Título: Há 30 anos, os censores sumiram
Autor: José Maria Mayrink
Fonte: O Estado de São Paulo, 04/01/2005, Vida &, p. A10

No dia 4 de janeiro de 1975, quando O Estado de S. Paulo comemorava seu centenário, os censores que acompanhavam a edição do jornal faltaram ao trabalho. Estavam cumprindo a ordem dada pelo presidente Ernesto Geisel, para encerrar a censura prévia ao jornal. Essa arbitrariedade havia sido iniciada pouco mais de seis anos antes, em dezembro de 1968, logo após a edição do Ato Institucional n.º 5 (AI-5), que radicalizou ainda mais o regime implantado pelo golpe de 1964. Com esse ato político, Geisel sinalizava que seu projeto de "distensão lenta, segura e gradual" do regime não era peça de retórica. Era a primeira demonstração prática da "abertura", que apenas se iniciava.

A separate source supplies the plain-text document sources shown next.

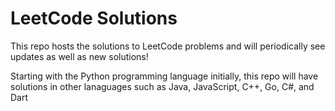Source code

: # LeetCode Solutions
This repo hosts the solutions to LeetCode problems and will periodically see updates as well as new solutions!

Starting with the Python programming language initially, this repo will have solutions in other lanaguages such as Java, JavaScript, C++, Go, C#, and Dart
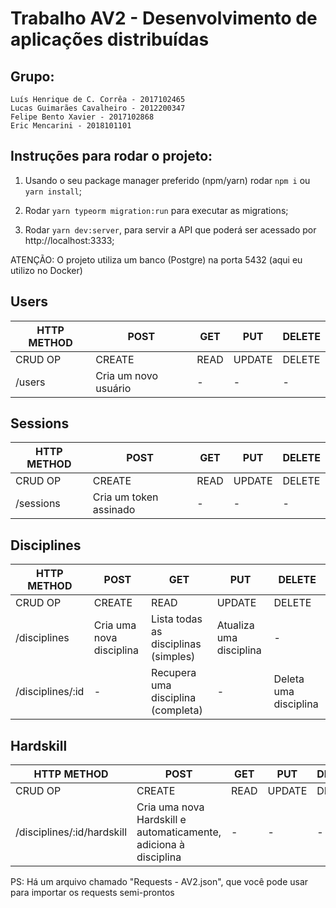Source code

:# Trabalho AV2 - Desenvolvimento de aplicações distribuídas

## Grupo:
    Luís Henrique de C. Corrêa - 2017102465
    Lucas Guimarães Cavalheiro - 2012200347
    Felipe Bento Xavier - 2017102868
    Eric Mencarini - 2018101101
    

## Instruções para rodar o projeto:

1. Usando o seu package manager preferido (npm/yarn) rodar `npm i` ou `yarn install`;

2. Rodar `yarn typeorm migration:run` para executar as migrations;

3. Rodar `yarn dev:server`, para servir a API que poderá ser acessado por http://localhost:3333;

ATENÇÃO: O projeto utiliza um banco (Postgre) na porta 5432 (aqui eu utilizo no Docker)

## Users

| HTTP METHOD | POST            | GET       | PUT         | DELETE |
| ----------- | --------------- | --------- | ----------- | ------ |
| CRUD OP     | CREATE          | READ      | UPDATE      | DELETE |
| /users   | Cria um novo usuário | - | - | - |

## Sessions

| HTTP METHOD | POST            | GET       | PUT         | DELETE |
| ----------- | --------------- | --------- | ----------- | ------ |
| CRUD OP     | CREATE          | READ      | UPDATE      | DELETE |
| /sessions   | Cria um token assinado | - | - | - |

## Disciplines

| HTTP METHOD | POST            | GET       | PUT         | DELETE |
| ----------- | --------------- | --------- | ----------- | ------ |
| CRUD OP     | CREATE          | READ      | UPDATE      | DELETE |
| /disciplines   | Cria uma nova disciplina | Lista todas as disciplinas (simples) | Atualiza uma disciplina | - |
| /disciplines/:id   | - | Recupera uma disciplina (completa) | - | Deleta uma disciplina |

## Hardskill

| HTTP METHOD | POST            | GET       | PUT         | DELETE |
| ----------- | --------------- | --------- | ----------- | ------ |
| CRUD OP     | CREATE          | READ      | UPDATE      | DELETE |
| /disciplines/:id/hardskill   | Cria uma nova Hardskill e automaticamente, adiciona à disciplina | - | - | - |




PS: Há um arquivo chamado "Requests - AV2.json", que você pode usar para importar os requests semi-prontos
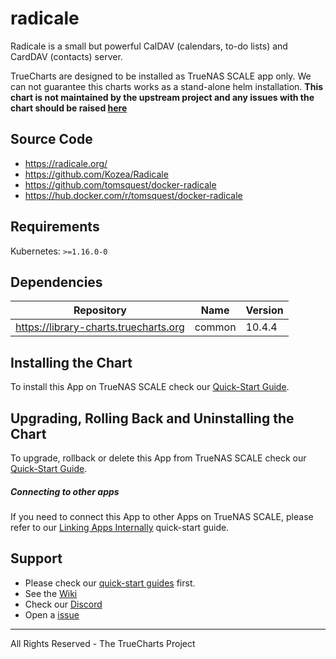 # radicale

Radicale is a small but powerful CalDAV (calendars, to-do lists) and CardDAV (contacts) server.

TrueCharts are designed to be installed as TrueNAS SCALE app only. We can not guarantee this charts works as a stand-alone helm installation. **This chart is not maintained by the upstream project and any issues with the chart should be raised [here](https://github.com/truecharts/apps/issues/new/choose)**

## Source Code

* <https://radicale.org/>
* <https://github.com/Kozea/Radicale>
* <https://github.com/tomsquest/docker-radicale>
* <https://hub.docker.com/r/tomsquest/docker-radicale>

## Requirements

Kubernetes: `>=1.16.0-0`

## Dependencies

| Repository                            | Name   | Version |
| ------------------------------------- | ------ | ------- |
| https://library-charts.truecharts.org | common | 10.4.4  |

## Installing the Chart

To install this App on TrueNAS SCALE check our [Quick-Start Guide](https://truecharts.org/manual/Quick-Start%20Guides/02-Installing-an-App/).

## Upgrading, Rolling Back and Uninstalling the Chart

To upgrade, rollback or delete this App from TrueNAS SCALE check our [Quick-Start Guide](https://truecharts.org/manual/Quick-Start%20Guides/04-Upgrade-rollback-delete-an-App/).

##### Connecting to other apps
If you need to connect this App to other Apps on TrueNAS SCALE, please refer to our [Linking Apps Internally](https://truecharts.org/manual/Quick-Start%20Guides/06-linking-apps/) quick-start guide.

## Support

- Please check our [quick-start guides](https://truecharts.org/manual/Quick-Start%20Guides/01-Adding-TrueCharts/) first.
- See the [Wiki](https://truecharts.org)
- Check our [Discord](https://discord.gg/tVsPTHWTtr)
- Open a [issue](https://github.com/truecharts/apps/issues/new/choose)

---

All Rights Reserved - The TrueCharts Project
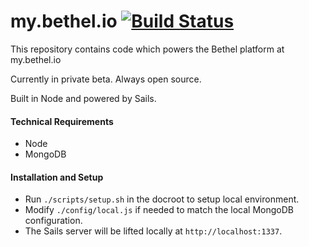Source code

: # my.bethel.io [![Build Status](https://travis-ci.org/mybethel/my.bethel.io.svg?branch=master)](https://travis-ci.org/mybethel/my.bethel.io)

This repository contains code which powers the Bethel platform at my.bethel.io

Currently in private beta.  Always open source.

Built in Node and powered by Sails.

#### Technical Requirements ####

* Node
* MongoDB

#### Installation and Setup ####

* Run `./scripts/setup.sh` in the docroot to setup local environment.
* Modify `./config/local.js` if needed to match the local MongoDB configuration.
* The Sails server will be lifted locally at `http://localhost:1337`.
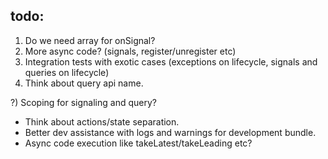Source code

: ## todo:

1) Do we need array for onSignal?
2) More async code? (signals, register/unregister etc)
3) Integration tests with exotic cases (exceptions on lifecycle, signals and queries on lifecycle)
4) Think about query api name.

?) Scoping for signaling and query?

- Think about actions/state separation.
- Better dev assistance with logs and warnings for development bundle.
- Async code execution like takeLatest/takeLeading etc?
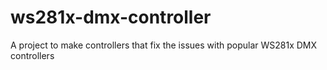 # ws281x-dmx-controller
A project to make controllers that fix the issues with popular WS281x DMX controllers
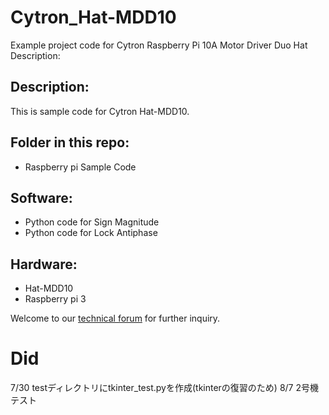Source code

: # Cytron_Hat-MDD10
Example project code for Cytron Raspberry Pi 10A Motor Driver Duo Hat
Description:

## Description:
This is sample code for Cytron Hat-MDD10. 

## Folder in this repo:
* Raspberry pi Sample Code


## Software:
* Python code for Sign Magnitude
* Python code for Lock Antiphase

## Hardware:
* Hat-MDD10
* Raspberry pi 3

Welcome to our [technical forum](http://forum.cytron.com.my/) for further inquiry.


# Did
7/30 testディレクトリにtkinter_test.pyを作成(tkinterの復習のため)
8/7 2号機テスト
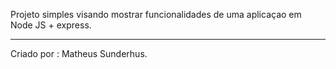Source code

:Projeto simples visando mostrar funcionalidades de uma aplicaçao em Node JS + express.

-----------------------------------------------------------------------------
Criado por : Matheus Sunderhus.
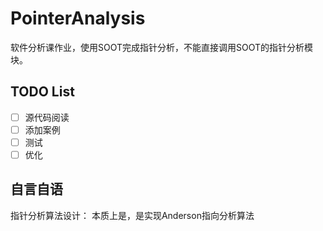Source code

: # PointerAnalysis
软件分析课作业，使用SOOT完成指针分析，不能直接调用SOOT的指针分析模块。

## TODO List
- [ ] 源代码阅读
- [ ] 添加案例
- [ ] 测试
- [ ] 优化

## 自言自语

指针分析算法设计：
本质上是，是实现Anderson指向分析算法




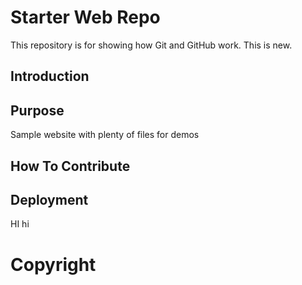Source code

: # Starter Web Repo

This repository is for showing how Git and GitHub work. This is new.

## Introduction

## Purpose

Sample website with plenty of files for demos

## How To Contribute

## Deployment

HI hi
# Copyright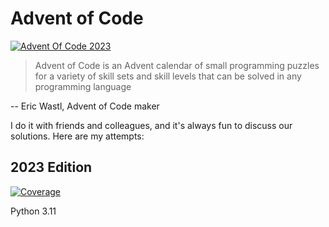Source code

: # Advent of Code
[![Advent Of Code 2023](https://github.com/theophanevie/advent-of-code/actions/workflows/aoc2023.yaml/badge.svg?branch=master)](https://github.com/theophanevie/advent-of-code/actions/workflows/aoc2023.yaml)


> Advent of Code is an Advent calendar of small programming puzzles for a variety of skill sets and skill levels that can be solved in any programming language

-- Eric Wastl, Advent of Code maker

I do it with friends and colleagues, and it's always fun to discuss our solutions. Here are my attempts:

## 2023 Edition

[![Coverage](https://theophanevie.github.io/advent-of-code/coverage.svg?raw=true)](https://github.com/theophanevie/aoc/actions/workflows/aoc2023.yaml)

Python 3.11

E também o primeiro grande revés da extrema direita, a linha dura, liderada pelo general Sílvio Frota, o ministro do Exército.

Desde a promulgação do AI-5 em dezembro de 1968, quando foi apreendida a edição que informava sobre o episódio, o Estado vinha sofrendo marcação cerrada da ditadura e pressões para uma autocensura, a exemplo de outros órgãos de imprensa. A maioria deles acatou passivamente a orientação vinda de Brasília, deixando de noticiar assuntos indesejados pela ditadura. Entretanto, os jornais O Estado de S.Paulo e Jornal da Tarde, em São Paulo, e a Tribuna da Imprensa, no Rio, recusavam-se a enganar seus leitores. Prosseguiram na cobertura de temas proibidos.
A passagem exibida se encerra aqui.